Tuesday, March 5, 2013

Lighter California wines go mainstream

California wine is undergoing a shift from heavy hitters to lighter, lower alcohol wines. You know this because you are by definition the kind of person who reads about wine. The question has always been, how much does the rest of America know, care or support the new quest for balance?

Here's your answer: there's a story in this month's Hemispheres magazine titled "A Little Bit Softer Now: Northern California winemakers tone down their approach."

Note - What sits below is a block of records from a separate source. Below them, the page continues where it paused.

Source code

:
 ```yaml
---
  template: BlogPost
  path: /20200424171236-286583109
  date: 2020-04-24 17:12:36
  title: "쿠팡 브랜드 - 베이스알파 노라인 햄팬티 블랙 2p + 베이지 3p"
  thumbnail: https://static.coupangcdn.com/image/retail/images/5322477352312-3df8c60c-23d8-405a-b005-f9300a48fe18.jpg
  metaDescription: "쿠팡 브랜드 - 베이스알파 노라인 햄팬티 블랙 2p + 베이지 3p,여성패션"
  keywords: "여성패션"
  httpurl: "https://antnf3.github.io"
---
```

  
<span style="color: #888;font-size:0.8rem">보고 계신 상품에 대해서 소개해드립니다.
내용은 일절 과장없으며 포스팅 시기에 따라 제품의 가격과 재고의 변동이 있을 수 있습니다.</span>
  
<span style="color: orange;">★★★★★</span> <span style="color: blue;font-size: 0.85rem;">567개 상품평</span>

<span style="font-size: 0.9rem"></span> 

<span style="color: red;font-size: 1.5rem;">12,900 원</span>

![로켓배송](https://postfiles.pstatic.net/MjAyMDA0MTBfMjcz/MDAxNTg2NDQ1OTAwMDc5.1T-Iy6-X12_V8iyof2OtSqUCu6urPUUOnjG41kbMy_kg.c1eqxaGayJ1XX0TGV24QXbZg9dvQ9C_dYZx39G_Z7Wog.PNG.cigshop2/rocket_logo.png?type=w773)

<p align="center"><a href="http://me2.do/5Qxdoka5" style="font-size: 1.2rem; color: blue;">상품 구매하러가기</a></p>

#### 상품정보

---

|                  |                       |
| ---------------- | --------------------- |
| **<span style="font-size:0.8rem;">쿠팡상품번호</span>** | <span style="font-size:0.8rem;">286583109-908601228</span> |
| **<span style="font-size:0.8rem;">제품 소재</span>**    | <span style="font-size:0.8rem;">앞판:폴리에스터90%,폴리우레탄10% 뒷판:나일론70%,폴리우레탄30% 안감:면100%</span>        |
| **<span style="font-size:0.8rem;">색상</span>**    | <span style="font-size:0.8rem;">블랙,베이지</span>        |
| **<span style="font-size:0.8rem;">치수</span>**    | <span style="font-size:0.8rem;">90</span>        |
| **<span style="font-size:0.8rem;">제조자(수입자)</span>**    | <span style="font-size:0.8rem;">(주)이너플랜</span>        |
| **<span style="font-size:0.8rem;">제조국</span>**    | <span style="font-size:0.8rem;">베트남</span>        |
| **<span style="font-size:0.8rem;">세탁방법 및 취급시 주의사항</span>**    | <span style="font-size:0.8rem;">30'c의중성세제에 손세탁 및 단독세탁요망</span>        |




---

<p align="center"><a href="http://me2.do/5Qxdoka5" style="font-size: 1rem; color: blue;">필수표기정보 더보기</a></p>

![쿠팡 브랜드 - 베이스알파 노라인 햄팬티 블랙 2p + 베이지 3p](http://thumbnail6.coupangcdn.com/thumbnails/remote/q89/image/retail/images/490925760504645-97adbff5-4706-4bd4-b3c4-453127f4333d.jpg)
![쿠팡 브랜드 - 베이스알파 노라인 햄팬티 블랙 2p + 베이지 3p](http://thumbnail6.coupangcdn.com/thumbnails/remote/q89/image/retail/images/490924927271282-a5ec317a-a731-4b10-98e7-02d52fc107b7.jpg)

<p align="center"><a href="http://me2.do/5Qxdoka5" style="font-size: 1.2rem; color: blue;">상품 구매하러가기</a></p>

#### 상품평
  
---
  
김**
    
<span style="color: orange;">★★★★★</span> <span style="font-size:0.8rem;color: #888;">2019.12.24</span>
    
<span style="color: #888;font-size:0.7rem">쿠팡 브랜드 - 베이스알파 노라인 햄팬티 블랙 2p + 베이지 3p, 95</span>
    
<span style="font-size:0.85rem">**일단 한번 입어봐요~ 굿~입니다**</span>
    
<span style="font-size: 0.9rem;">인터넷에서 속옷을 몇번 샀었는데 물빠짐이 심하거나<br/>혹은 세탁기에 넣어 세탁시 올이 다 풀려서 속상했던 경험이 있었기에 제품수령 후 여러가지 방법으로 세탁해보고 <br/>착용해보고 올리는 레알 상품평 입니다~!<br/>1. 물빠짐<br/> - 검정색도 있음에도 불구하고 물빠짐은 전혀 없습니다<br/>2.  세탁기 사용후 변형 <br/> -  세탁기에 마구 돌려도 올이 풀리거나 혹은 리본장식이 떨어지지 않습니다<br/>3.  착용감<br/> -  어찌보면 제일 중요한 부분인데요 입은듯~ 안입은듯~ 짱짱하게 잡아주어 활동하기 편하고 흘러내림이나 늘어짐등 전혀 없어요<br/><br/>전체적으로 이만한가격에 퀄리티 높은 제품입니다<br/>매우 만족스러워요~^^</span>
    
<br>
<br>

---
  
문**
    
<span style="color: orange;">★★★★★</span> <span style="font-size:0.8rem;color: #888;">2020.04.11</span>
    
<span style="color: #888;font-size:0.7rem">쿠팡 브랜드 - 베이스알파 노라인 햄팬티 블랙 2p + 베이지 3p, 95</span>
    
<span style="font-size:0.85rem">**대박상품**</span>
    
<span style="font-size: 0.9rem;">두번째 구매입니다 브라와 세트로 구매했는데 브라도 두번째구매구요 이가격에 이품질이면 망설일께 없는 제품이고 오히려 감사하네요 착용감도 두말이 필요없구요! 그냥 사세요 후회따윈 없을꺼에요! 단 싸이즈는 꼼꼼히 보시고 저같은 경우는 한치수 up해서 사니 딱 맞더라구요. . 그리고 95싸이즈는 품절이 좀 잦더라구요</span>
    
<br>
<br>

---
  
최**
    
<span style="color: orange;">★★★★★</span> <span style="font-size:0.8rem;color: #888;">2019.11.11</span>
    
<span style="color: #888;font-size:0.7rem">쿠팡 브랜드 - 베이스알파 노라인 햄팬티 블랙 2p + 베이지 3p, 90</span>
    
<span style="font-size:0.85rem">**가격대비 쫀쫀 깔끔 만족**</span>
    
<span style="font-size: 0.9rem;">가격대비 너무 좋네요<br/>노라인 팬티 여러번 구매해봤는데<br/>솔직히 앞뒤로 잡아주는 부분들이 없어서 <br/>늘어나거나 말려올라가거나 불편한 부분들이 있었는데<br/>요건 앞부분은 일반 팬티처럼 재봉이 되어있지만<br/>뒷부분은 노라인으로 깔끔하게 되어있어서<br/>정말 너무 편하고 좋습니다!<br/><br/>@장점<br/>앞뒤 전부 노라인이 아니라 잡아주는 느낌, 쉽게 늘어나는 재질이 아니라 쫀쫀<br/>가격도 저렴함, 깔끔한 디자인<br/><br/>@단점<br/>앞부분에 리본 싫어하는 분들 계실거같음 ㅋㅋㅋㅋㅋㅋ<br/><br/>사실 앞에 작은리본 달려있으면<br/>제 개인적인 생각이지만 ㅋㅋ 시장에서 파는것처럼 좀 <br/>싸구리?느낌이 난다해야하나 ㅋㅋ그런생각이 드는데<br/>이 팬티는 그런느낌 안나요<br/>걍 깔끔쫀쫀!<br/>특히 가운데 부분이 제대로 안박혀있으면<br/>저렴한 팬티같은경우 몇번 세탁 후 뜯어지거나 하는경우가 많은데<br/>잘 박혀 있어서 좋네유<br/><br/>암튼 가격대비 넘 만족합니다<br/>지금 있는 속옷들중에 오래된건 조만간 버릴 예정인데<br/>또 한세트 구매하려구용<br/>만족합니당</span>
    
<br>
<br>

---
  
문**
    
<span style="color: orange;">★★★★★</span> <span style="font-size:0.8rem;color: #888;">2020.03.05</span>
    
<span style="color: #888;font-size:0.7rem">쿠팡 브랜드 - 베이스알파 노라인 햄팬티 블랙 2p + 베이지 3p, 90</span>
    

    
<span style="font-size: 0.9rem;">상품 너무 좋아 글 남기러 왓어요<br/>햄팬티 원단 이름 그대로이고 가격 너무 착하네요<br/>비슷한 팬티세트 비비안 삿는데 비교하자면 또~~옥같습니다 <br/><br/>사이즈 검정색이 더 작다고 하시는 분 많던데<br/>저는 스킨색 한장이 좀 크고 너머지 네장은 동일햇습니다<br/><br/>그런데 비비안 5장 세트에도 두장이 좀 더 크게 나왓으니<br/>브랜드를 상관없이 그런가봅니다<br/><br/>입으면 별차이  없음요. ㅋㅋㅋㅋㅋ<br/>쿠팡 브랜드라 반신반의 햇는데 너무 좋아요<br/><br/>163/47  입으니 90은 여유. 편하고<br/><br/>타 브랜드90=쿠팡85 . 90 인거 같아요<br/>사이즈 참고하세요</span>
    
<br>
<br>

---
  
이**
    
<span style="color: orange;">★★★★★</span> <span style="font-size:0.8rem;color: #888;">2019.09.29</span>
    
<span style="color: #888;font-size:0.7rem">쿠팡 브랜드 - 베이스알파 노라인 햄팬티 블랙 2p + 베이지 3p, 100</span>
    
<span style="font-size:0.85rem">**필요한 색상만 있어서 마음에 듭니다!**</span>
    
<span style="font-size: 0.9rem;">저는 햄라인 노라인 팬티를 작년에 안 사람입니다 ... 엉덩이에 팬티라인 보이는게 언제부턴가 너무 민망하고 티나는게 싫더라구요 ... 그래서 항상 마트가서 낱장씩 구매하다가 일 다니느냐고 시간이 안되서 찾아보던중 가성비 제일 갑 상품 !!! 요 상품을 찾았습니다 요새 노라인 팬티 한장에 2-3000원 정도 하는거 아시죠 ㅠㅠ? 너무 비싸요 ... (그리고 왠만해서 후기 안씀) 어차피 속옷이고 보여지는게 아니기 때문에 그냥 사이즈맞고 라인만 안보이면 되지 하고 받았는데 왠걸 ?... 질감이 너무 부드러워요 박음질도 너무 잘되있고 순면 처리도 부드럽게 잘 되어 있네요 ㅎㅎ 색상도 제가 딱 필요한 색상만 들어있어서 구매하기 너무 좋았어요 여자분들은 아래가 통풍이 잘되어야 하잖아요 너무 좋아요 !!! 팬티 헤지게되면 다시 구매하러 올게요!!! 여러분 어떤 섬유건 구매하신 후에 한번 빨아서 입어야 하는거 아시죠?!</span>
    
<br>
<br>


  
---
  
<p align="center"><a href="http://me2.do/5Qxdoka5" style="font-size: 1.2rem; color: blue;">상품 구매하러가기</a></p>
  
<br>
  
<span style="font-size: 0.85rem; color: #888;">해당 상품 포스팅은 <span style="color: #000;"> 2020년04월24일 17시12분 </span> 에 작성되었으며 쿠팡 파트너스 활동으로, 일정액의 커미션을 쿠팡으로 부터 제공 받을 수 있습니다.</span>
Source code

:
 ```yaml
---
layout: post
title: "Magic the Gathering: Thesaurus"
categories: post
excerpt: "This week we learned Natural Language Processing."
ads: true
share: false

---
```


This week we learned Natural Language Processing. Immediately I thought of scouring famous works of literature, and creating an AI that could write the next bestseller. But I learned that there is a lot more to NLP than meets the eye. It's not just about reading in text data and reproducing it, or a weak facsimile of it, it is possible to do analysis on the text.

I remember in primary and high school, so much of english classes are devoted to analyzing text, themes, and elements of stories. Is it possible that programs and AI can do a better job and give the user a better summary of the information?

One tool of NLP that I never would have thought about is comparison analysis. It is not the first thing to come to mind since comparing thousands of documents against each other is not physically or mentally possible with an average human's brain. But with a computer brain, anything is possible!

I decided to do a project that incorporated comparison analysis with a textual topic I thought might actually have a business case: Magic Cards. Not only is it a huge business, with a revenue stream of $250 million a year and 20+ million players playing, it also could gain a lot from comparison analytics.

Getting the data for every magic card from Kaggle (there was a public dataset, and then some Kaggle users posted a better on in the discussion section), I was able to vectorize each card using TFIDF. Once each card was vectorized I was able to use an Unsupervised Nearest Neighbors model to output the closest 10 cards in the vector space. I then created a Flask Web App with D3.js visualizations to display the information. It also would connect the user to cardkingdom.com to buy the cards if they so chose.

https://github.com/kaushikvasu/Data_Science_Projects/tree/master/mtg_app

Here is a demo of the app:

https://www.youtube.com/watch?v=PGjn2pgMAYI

Here's the first paragraph, which is fully 20% of the story, so hopefully this is still fair use:

DRIVE DOWN THE BYWAYS of the Napa and Sonoma valleys at the right time of year, and you’ll pass vines heavy with glistening grapes just waiting to be turned into the big, tannic, high-alcohol wines—generally cabernets and zinfandels—that have made the region famous. These days, though, you’re also liable to spot a few vines that have been stripped of fruit early. These point up a new movement afoot in Northern California— a burgeoning faction of vintners interested in making more balanced vintages (read: less jammy, sun-ripened and strong).

Hemispheres, the inflight magazine for United Airlines, is about the most mainstream media that an inteligent wine story can be published in.


You'd be surprised how many people read it; I think they claim 2 million circulation, and I wouldn't doubt it. I have written for Hemispheres, and people I hadn't heard from in years would tell me, "I saw your story on the plane."

Some airline magazines barely write about food and wine at all, concentrating on stories about business, because those are the fliers that matter to them. Hemispheres is more general-audience focused, but it's not a food-and-wine specialty magazine. It doesn't run stupid stories, but it's not exactly cutting-edge either.

The writer, a Brooklyn-based general feature writer named Michael Kaplan, interviews Jamie Kutch, Kathleen Inman and Chris Howell of Cain Vineyards.

Here's a half-paragraph about Kutch:
Asked to describe what he likes about his new, lighter, less oaky vintages, Kutch says they’re cleaner and more precise. They’re probably also easier to sell. Well-structured wines like these have been experiencing a renaissance among restaurateurs and wine buyers, who find that they pair well with a vast array of foods rather than just the traditional charbroiled slab of rib-eye.
Granted, this is not news to us. But the fact that this kind of story is in Hemispheres, well, that's bigger news than you think.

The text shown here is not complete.